A partire dai secoli VI/VII il culto di questi quattro martiri si perdette, mescolato alla memoria dei santi martiri della Pannonia (i famosi “Quattro Coronati” della basilica del Monte Celio, tanto vicina a via Labicana), i cui resti sarebbero stati trasferiti a Roma in occasione delle invasioni barbariche e il cui culto era prosperato nell’Urbe dalla fine del V secolo e durante il VI.

Questa fusione di culti spiegherebbe il nome di Severino: sarebbe l’equivalente di Severiano, nome che si attribuiva a uno dei martiri della Pannonia (preso, a sua volta, a partire dal VII secolo, da uno dei componenti di un altro gruppo di “quattro martiri”, in questo caso di Albano).

Questo intreccio nel Martirologio tra i “Quattro Coronati” della Pannonia (che poi risultano essere cinque), i quattro martiri romani di via Labicana e i quattro martiri di Albano ha suscitato innumerevoli studi storici e agiografici dagli inizi del XX secolo. In tal modo è stato possibile ricostruire, con sufficiente certezza, i nomi dei martiri della Pannonia (quelli che oggi figurano nel Martirologio con festa l’8 novembre) e di Albano (la cui memoria si celebra un altro giorno), ed è stata confermata la perdita del ricordo dei nomi dei quattro martiri romani di Via Labicana; questo, però, ha comportato la loro cancellazione dal Martirologio Romano nell’ultima edizione. Come si sa, i successivi Martirologi Romani del XX secolo hanno dovuto subire cambiamenti per poter accogliere man mano il frutto degli studi storici.

Probabilmente il san Severino martire, i cui resti Gregorio XVI concede alla chiesa napoletana dei Santi Francesco e Matteo e che il cardinale Marcello Mimmi nel 1957 dona all’Opus Dei, è uno dei santi martiri romani di Via Labicana, la cui memoria, per secoli, è stata celebrata unita a quella dei martiri della Pannonia, l’8 novembre, e i cui nomi non sono più noti.

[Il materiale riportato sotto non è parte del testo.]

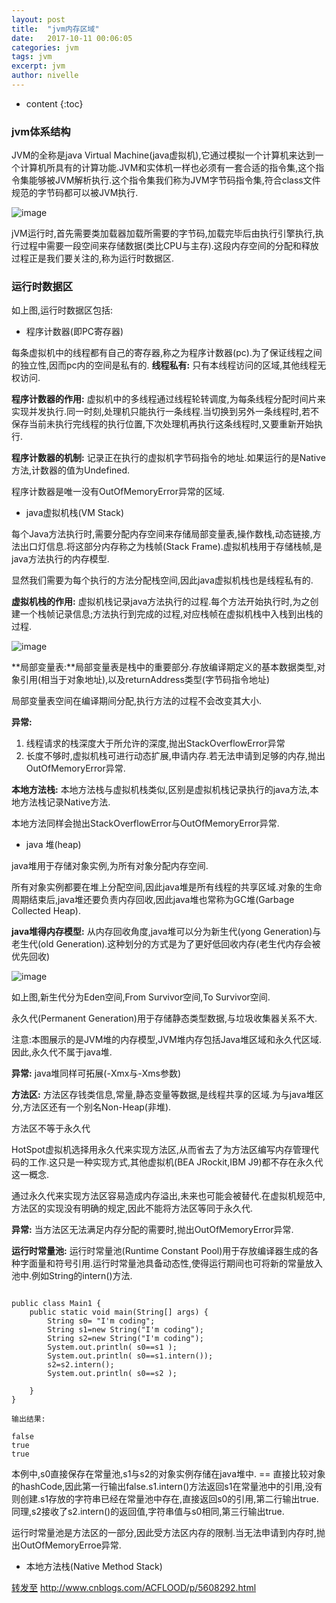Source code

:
 ```yaml
---
layout: post
title:  "jvm内存区域"
date:   2017-10-11 00:06:05
categories: jvm
tags: jvm
excerpt: jvm
author: nivelle
---
```


* content
{:toc}

### jvm体系结构

JVM的全称是java Virtual Machine(java虚拟机),它通过模拟一个计算机来达到一个计算机所具有的计算功能.JVM和实体机一样也必须有一套合适的指令集,这个指令集能够被JVM解析执行.这个指令集我们称为JVM字节码指令集,符合class文件规范的字节码都可以被JVM执行.

![image](http://7xpuj1.com1.z0.glb.clouddn.com/jvm%E5%86%85%E5%AD%98%E5%8C%BA%E5%9F%9F%E7%BB%93%E6%9E%84%E5%9B%BE.jpg)


jVM运行时,首先需要类加载器加载所需要的字节码,加载完毕后由执行引擎执行,执行过程中需要一段空间来存储数据(类比CPU与主存).这段内存空间的分配和释放过程正是我们要关注的,称为运行时数据区.

### 运行时数据区

如上图,运行时数据区包括:

- 程序计数器(即PC寄存器)

每条虚拟机中的线程都有自己的寄存器,称之为程序计数器(pc).为了保证线程之间的独立性,因而pc内的空间是私有的.
**线程私有:** 只有本线程访问的区域,其他线程无权访问.

**程序计数器的作用:** 虚拟机中的多线程通过线程轮转调度,为每条线程分配时间片来实现并发执行.同一时刻,处理机只能执行一条线程.当切换到另外一条线程时,若不保存当前未执行完线程的执行位置,下次处理机再执行这条线程时,又要重新开始执行.

**程序计数器的机制:** 记录正在执行的虚拟机字节码指令的地址.如果运行的是Native方法,计数器的值为Undefined.

程序计数器是唯一没有OutOfMemoryError异常的区域.

- java虚拟机栈(VM Stack)

每个Java方法执行时,需要分配内存空间来存储局部变量表,操作数栈,动态链接,方法出口灯信息.将这部分内存称之为栈帧(Stack Frame).虚拟机栈用于存储栈帧,是java方法执行的内存模型.

显然我们需要为每个执行的方法分配栈空间,因此java虚拟机栈也是线程私有的.

**虚拟机栈的作用:** 虚拟机栈记录java方法执行的过程.每个方法开始执行时,为之创建一个栈帧记录信息;方法执行到完成的过程,对应栈帧在虚拟机栈中入栈到出栈的过程.

![image](http://7xpuj1.com1.z0.glb.clouddn.com/java%E8%99%9A%E6%8B%9F%E6%9C%BA%E6%A0%88.png)

**局部变量表:**局部变量表是栈中的重要部分.存放编译期定义的基本数据类型,对象引用(相当于对象地址),以及returnAddress类型(字节码指令地址)

局部变量表空间在编译期间分配,执行方法的过程不会改变其大小.

**异常:**

1. 线程请求的栈深度大于所允许的深度,抛出StackOverflowError异常
2. 长度不够时,虚拟机栈可进行动态扩展,申请内存.若无法申请到足够的内存,抛出OutOfMemoryError异常.

**本地方法栈:** 本地方法栈与虚拟机栈类似,区别是虚拟机栈记录执行的java方法,本地方法栈记录Native方法.

本地方法同样会抛出StackOverflowError与OutOfMemoryError异常.

- java 堆(heap)

java堆用于存储对象实例,为所有对象分配内存空间.

所有对象实例都要在堆上分配空间,因此java堆是所有线程的共享区域.对象的生命周期结束后,java堆还要负责内存回收,因此java堆也常称为GC堆(Garbage Collected Heap).

**java堆得内存模型:** 从内存回收角度,java堆可以分为新生代(yong Generation)与老生代(old Generation).这种划分的方式是为了更好低回收内存(老生代内存会被优先回收)

![image](http://7xpuj1.com1.z0.glb.clouddn.com/jvm%E5%88%86%E4%BB%A3%E7%BB%93%E6%9E%84.jpg)

如上图,新生代分为Eden空间,From Survivor空间,To Survivor空间.

永久代(Permanent Generation)用于存储静态类型数据,与垃圾收集器关系不大.

注意:本图展示的是JVM堆的内存模型,JVM堆内存包括Java堆区域和永久代区域.因此,永久代不属于java堆.

**异常:** java堆同样可拓展(-Xmx与-Xms参数)


**方法区:** 方法区存钱类信息,常量,静态变量等数据,是线程共享的区域.为与java堆区分,方法区还有一个别名Non-Heap(非堆).

方法区不等于永久代

HotSpot虚拟机选择用永久代来实现方法区,从而省去了为方法区编写内存管理代码的工作.这只是一种实现方式,其他虚拟机(BEA JRockit,IBM J9)都不存在永久代这一概念.

通过永久代来实现方法区容易造成内存溢出,未来也可能会被替代.在虚拟机规范中,方法区的实现没有明确的规定,因此不能将方法区等同于永久代.

**异常:** 当方法区无法满足内存分配的需要时,抛出OutOfMemoryError异常.


**运行时常量池:** 运行时常量池(Runtime Constant Pool)用于存放编译器生成的各种字面量和符号引用.运行时常量池具备动态性,使得运行期间也可将新的常量放入池中.例如String的intern()方法.

```

public class Main1 {
    public static void main(String[] args) {
        String s0= "I'm coding";   
        String s1=new String("I'm coding");   
        String s2=new String("I'm coding");   
        System.out.println( s0==s1 );  
        System.out.println( s0==s1.intern());   
        s2=s2.intern();  
        System.out.println( s0==s2 );   
          
    }
}

输出结果:

false
true
true

```
本例中,s0直接保存在常量池,s1与s2的对象实例存储在java堆中. == 直接比较对象的hashCode,因此第一行输出false.s1.intern()方法返回s1在常量池中的引用,没有则创建.s1存放的字符串已经在常量池中存在,直接返回s0的引用,第二行输出true.同理,s2接收了s2.intern()的返回值,字符串值与s0相同,第三行输出true.

运行时常量池是方法区的一部分,因此受方法区内存的限制.当无法申请到内存时,抛出OutOfMemoryErroe异常.

- 本地方法栈(Native Method Stack)

[转发至](http://www.cnblogs.com/ACFLOOD/p/5608292.html) http://www.cnblogs.com/ACFLOOD/p/5608292.html
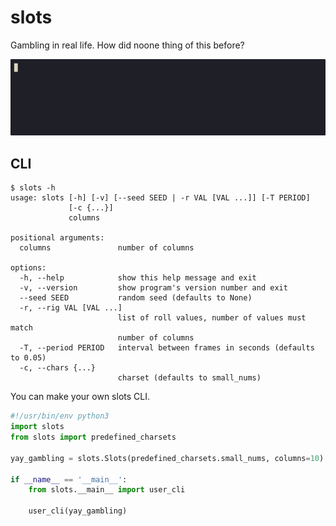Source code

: # slots

Gambling in real life. How did noone thing of this before?

![Showcase](./.github/showcase.gif)

## CLI

```console
$ slots -h
usage: slots [-h] [-v] [--seed SEED | -r VAL [VAL ...]] [-T PERIOD]
             [-c {...}]
             columns

positional arguments:
  columns               number of columns

options:
  -h, --help            show this help message and exit
  -v, --version         show program's version number and exit
  --seed SEED           random seed (defaults to None)
  -r, --rig VAL [VAL ...]
                        list of roll values, number of values must match
                        number of columns
  -T, --period PERIOD   interval between frames in seconds (defaults to 0.05)
  -c, --chars {...}
                        charset (defaults to small_nums)
```

You can make your own slots CLI.

```py
#!/usr/bin/env python3
import slots
from slots import predefined_charsets

yay_gambling = slots.Slots(predefined_charsets.small_nums, columns=10)

if __name__ == '__main__':
    from slots.__main__ import user_cli

    user_cli(yay_gambling)
```
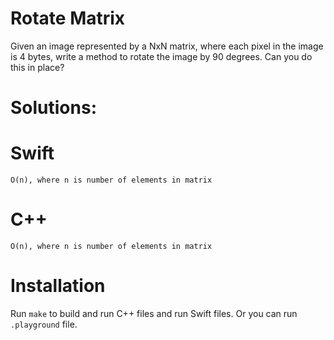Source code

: # Rotate Matrix
Given an image represented by a NxN matrix, where each pixel in the image is 4 bytes, write a method to rotate the image by 90 degrees. Can you do this in place?


# Solutions:

# Swift
```
O(n), where n is number of elements in matrix
```
# C++
```
O(n), where n is number of elements in matrix
```

# Installation
Run `make` to build and run C++ files and run Swift files. Or you can run `.playground` file.
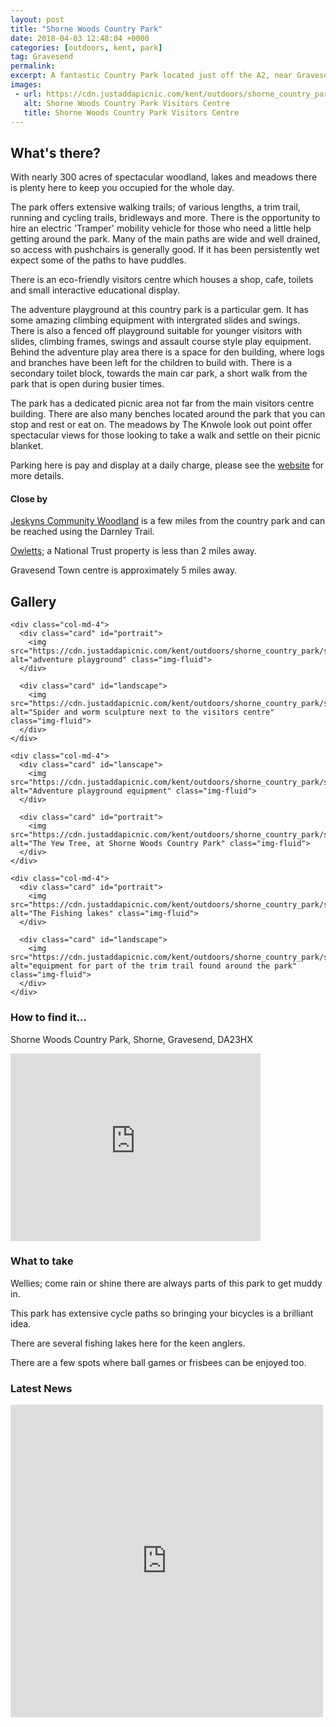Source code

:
 ```yaml
---
layout: post
title: "Shorne Woods Country Park"
date: 2018-04-03 12:48:04 +0000
categories: [outdoors, kent, park]
tag: Gravesend
permalink: 
excerpt: A fantastic Country Park located just off the A2, near Gravesend.  This park offers extensive walking, running and cycling trails throughout the park.  There is a brilliant play area suitable for all ages, den building and a fitness trail.  Off-road mobility scooters make it accessible to almost everyone.
images:
 - url: https://cdn.justaddapicnic.com/kent/outdoors/shorne_country_park/shorne1.jpg
   alt: Shorne Woods Country Park Visitors Centre
   title: Shorne Woods Country Park Visitors Centre
---
```


## What's there?

With nearly 300 acres of spectacular woodland, lakes and meadows there is plenty here to keep you occupied for the whole day.  

The park offers extensive walking trails; of various lengths, a trim trail, running and cycling trails, bridleways and more.  There is the opportunity to hire an electric 'Tramper' mobility vehicle for those who need a little help getting around the park.  Many of the main paths are wide and well drained, so access with pushchairs is generally good.  If it has been persistently wet expect some of the paths to have puddles.

There is an eco-friendly visitors centre which houses a shop, cafe, toilets and small interactive educational display.

The adventure playground at this country park is a particular gem.  It has some amazing climbing equipment with intergrated slides and swings.  There is also a fenced off playground suitable for younger visitors with slides, climbing frames, swings and assault course style play equipment.  Behind the adventure play area there is a space for den building, where logs and branches have been left for the children to build with.  There is a secondary toilet block, towards the main car park, a short walk from the park that is open during busier times.

The park has a dedicated picnic area not far from the main visitors centre building.  There are also many benches located around the park that you can stop and rest or eat on.  The meadows by The Knwole look out point offer spectacular views for those looking to take a walk and settle on their picnic blanket.

Parking here is pay and display at a daily charge, please see the [website](https://www.kent.gov.uk/leisure-and-community/kent-country-parks/shorne-woods-country-park#tab-3) for more details.

#### Close by

[Jeskyns Community Woodland](https://www.justaddapicnic.com/outdoors/kent/park/2018/01/08/jeskyns-park.html) is a few miles from the country park and can be reached using the Darnley Trail.

[Owletts](https://www.nationaltrust.org.uk/owletts); a National Trust property is less than 2 miles away.

Gravesend Town centre is approximately 5 miles away.


## Gallery

<div class="container">

  <div class="row">

    <div class="col-md-4">
      <div class="card" id="portrait">
        <img src="https://cdn.justaddapicnic.com/kent/outdoors/shorne_country_park/shorne4.jpg" alt="adventure playground" class="img-fluid">
      </div>

      <div class="card" id="landscape">
        <img src="https://cdn.justaddapicnic.com/kent/outdoors/shorne_country_park/shorne2.jpg" alt="Spider and worm sculpture next to the visitors centre" class="img-fluid">
      </div>  
    </div>

    <div class="col-md-4">
      <div class="card" id="lanscape">
        <img src="https://cdn.justaddapicnic.com/kent/outdoors/shorne_country_park/shorne3.jpg" alt="Adventure playground equipment" class="img-fluid">
      </div>

      <div class="card" id="portrait">
        <img src="https://cdn.justaddapicnic.com/kent/outdoors/shorne_country_park/shorne6.jpg" alt="The Yew Tree, at Shorne Woods Country Park" class="img-fluid">
      </div>
    </div>

    <div class="col-md-4">
      <div class="card" id="portrait">
        <img src="https://cdn.justaddapicnic.com/kent/outdoors/shorne_country_park/shorne5.jpg" alt="The Fishing lakes" class="img-fluid">
      </div>

      <div class="card" id="landscape">
        <img src="https://cdn.justaddapicnic.com/kent/outdoors/shorne_country_park/shorne7.jpg" alt="equipment for part of the trim trail found around the park" class="img-fluid">
      </div>
    </div>

  </div>      
</div>


### How to find it...

Shorne Woods Country Park, Shorne, Gravesend, DA23HX

<iframe src="https://www.google.com/maps/embed?pb=!1m18!1m12!1m3!1d2488.990332509881!2d0.4192609517539659!3d51.40323232603443!2m3!1f0!2f0!3f0!3m2!1i1024!2i768!4f13.1!3m3!1m2!1s0x47d8ca4cbb406475%3A0x148c24ad209c28da!2sShorne+Woods+Country+Park!5e0!3m2!1sen!2suk!4v1522844953615" width="400" height="300" frameborder="0" style="border:0" allowfullscreen></iframe>

### What to take

Wellies; come rain or shine there are always parts of this park to get muddy in.

This park has extensive cycle paths so bringing your bicycles is a brilliant idea.

There are several fishing lakes here for the keen anglers.

There are a few spots where ball games or frisbees can be enjoyed too.

### Latest News

<div class="container">
  <div class="row">
    <div class="col-md-6">
      <!-- Facebook plugin code -->
      <iframe src="https://www.facebook.com/plugins/page.php?href=https%3A%2F%2Fwww.facebook.com%2FShorneWoods%2F&tabs=timeline&width=500&height=500&small_header=true&adapt_container_width=true&hide_cover=false&show_facepile=true&appId" width="500" height="500" style="border:none;overflow:hidden" scrolling="no" frameborder="0" allowTransparency="true" allow="encrypted-media"></iframe>
    </div>
  </div>
</div>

In tal caso, si dovrebbe collocare nell’antichissimo culto romano dei quattro martiri di Via Labicana la fonte dalla quale provengono i dati su un soldato martire della persecuzione di Diocleziano attribuiti a san Severino, e anche la data dell’8 novembre come suo dies natalis. Il nome di Severino sarebbe dovuto alla sua associazione al culto romano dei “Quattro Coronati”, uno dei quali, come si è detto, era venerato col nome di Severiano. Col tempo, tuttavia, nella basilica del Celio dedicata a questi martiri, il loro culto sarebbe stato dimenticato: in realtà, era quasi inesistente nel XIX secolo, quando il Papa Gregorio XVI concesse le “reliquie di san Severino” a Napoli.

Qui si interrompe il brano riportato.